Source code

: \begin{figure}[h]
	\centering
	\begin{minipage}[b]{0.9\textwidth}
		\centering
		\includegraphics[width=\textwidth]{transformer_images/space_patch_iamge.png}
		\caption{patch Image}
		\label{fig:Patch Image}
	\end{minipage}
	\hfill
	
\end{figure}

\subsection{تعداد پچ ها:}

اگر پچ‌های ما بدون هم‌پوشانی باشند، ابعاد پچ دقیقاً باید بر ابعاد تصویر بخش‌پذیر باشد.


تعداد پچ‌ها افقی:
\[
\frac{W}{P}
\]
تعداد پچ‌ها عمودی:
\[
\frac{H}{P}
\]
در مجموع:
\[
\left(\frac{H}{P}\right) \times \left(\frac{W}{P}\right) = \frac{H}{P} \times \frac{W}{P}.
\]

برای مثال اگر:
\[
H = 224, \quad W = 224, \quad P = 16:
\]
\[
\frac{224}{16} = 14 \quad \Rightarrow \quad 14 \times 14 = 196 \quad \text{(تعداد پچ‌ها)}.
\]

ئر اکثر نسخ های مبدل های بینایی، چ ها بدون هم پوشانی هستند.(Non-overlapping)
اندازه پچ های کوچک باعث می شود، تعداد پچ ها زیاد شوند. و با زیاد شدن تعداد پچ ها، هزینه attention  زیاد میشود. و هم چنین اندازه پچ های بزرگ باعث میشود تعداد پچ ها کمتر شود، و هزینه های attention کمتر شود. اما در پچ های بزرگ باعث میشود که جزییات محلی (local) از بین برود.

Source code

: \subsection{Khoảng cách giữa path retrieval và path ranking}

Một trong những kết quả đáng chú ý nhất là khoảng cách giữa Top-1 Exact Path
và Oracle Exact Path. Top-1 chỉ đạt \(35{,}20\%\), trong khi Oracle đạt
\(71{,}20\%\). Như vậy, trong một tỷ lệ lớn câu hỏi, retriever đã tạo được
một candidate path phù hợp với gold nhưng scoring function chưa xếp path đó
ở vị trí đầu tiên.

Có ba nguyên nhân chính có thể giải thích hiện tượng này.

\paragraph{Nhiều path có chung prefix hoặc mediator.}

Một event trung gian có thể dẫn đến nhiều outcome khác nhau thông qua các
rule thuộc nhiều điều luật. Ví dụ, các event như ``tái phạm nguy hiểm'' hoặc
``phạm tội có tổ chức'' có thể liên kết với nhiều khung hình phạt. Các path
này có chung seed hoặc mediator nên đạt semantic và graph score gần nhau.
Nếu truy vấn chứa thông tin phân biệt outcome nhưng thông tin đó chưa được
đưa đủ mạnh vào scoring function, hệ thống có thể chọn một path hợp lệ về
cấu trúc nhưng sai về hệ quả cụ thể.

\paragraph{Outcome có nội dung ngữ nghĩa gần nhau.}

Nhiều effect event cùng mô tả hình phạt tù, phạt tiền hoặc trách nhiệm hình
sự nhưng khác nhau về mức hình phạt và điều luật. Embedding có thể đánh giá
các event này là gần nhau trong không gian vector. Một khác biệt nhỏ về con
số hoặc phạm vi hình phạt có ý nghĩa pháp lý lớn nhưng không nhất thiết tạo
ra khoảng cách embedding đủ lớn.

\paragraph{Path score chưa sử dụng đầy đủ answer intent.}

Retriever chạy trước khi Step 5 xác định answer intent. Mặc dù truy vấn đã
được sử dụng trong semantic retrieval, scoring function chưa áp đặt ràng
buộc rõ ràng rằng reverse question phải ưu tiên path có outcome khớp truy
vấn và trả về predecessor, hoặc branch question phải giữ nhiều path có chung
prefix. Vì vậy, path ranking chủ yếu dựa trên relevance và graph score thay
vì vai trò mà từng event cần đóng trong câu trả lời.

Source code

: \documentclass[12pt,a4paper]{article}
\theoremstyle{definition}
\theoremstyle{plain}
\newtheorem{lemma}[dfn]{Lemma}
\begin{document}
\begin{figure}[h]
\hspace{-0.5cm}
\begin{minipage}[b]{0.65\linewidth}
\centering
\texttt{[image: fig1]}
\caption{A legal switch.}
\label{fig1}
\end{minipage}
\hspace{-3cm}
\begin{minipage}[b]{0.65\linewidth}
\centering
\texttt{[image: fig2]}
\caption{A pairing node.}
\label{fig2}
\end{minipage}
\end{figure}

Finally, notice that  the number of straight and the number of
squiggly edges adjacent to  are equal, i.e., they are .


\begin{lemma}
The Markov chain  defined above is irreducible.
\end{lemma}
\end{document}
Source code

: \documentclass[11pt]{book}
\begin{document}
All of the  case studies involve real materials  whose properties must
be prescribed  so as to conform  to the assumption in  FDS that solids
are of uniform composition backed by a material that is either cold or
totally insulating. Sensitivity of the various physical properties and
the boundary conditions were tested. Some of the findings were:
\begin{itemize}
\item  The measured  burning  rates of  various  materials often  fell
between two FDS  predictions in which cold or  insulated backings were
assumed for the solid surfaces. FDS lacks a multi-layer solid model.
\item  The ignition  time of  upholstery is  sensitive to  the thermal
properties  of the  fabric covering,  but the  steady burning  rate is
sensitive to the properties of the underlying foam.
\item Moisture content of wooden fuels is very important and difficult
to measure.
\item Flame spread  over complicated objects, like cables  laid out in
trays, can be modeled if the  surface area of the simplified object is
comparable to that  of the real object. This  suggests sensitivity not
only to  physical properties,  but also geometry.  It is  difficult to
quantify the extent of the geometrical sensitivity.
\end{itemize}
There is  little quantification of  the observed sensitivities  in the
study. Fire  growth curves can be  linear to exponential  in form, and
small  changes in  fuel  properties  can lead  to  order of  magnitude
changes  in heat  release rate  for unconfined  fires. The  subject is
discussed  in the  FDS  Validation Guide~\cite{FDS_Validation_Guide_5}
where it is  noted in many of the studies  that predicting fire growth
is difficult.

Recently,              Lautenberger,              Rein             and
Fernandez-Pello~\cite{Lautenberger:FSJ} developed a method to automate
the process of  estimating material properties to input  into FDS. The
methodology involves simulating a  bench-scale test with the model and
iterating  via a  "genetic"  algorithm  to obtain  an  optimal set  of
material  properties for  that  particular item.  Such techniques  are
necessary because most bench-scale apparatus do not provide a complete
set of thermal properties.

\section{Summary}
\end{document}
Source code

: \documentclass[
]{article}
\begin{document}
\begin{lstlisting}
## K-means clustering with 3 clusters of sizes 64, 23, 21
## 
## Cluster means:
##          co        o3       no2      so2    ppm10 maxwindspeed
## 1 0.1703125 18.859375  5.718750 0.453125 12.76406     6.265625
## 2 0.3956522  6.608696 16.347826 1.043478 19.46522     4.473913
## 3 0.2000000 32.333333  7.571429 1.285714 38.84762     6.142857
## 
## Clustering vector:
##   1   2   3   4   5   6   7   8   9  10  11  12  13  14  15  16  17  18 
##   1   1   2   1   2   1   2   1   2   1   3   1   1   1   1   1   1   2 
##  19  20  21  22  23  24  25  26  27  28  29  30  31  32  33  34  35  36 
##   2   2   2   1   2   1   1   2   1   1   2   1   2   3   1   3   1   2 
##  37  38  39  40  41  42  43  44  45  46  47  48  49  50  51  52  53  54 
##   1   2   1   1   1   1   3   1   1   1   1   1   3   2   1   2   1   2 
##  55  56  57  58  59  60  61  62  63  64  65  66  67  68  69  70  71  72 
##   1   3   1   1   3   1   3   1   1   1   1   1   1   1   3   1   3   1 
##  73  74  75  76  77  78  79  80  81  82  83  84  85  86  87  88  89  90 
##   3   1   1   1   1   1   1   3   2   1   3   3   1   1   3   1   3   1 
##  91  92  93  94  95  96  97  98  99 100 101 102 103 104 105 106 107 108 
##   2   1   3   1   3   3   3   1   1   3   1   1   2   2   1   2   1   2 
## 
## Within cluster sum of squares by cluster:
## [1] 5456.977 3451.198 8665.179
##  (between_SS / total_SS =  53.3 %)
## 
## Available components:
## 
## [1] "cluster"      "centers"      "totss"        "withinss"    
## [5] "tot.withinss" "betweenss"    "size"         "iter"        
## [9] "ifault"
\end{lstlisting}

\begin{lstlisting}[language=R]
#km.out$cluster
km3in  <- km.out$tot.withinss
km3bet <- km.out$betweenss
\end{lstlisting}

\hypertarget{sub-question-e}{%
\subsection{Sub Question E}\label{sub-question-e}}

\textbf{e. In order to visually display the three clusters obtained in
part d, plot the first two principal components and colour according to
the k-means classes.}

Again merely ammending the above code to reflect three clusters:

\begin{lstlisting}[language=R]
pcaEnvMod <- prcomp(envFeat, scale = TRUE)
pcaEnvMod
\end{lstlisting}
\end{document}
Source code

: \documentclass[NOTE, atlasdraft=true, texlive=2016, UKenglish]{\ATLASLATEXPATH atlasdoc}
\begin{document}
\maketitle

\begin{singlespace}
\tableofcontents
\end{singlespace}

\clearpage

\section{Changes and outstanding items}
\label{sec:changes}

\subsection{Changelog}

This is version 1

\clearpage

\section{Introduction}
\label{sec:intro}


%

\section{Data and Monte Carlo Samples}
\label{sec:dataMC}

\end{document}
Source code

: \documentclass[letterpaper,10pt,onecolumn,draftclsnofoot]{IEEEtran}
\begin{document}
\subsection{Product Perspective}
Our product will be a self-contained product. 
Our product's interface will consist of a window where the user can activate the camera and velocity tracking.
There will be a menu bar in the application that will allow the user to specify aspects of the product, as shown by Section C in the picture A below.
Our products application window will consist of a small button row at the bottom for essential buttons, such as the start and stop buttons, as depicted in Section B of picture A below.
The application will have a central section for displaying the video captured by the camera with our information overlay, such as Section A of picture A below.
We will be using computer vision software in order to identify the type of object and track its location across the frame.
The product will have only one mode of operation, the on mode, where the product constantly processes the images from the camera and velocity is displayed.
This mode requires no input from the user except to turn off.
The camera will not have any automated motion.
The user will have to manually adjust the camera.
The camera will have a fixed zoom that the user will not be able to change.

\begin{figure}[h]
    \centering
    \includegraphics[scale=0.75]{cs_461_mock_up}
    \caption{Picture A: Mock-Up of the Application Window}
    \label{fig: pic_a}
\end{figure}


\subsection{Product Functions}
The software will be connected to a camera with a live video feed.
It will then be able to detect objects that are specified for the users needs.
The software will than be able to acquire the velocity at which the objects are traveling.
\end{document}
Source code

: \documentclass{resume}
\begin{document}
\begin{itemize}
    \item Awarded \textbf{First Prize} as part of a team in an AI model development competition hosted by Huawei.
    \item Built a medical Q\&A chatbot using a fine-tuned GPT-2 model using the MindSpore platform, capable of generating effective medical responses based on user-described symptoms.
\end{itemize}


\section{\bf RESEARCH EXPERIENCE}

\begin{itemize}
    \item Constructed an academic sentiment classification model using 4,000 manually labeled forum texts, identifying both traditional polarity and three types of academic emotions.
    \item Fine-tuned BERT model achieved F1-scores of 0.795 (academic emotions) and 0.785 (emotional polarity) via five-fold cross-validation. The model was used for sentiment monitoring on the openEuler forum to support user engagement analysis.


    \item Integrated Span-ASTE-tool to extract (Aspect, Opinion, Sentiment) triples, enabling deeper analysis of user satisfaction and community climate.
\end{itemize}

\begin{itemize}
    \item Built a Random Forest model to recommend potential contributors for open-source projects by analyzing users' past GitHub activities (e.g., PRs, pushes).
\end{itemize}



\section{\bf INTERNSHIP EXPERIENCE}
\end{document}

TASK OBJECTIVE :: The response must contain each line above that holds the string "real".

WRITTEN ANSWER ::
All of the  case studies involve real materials  whose properties must
comparable to that  of the real object. This  suggests sensitivity not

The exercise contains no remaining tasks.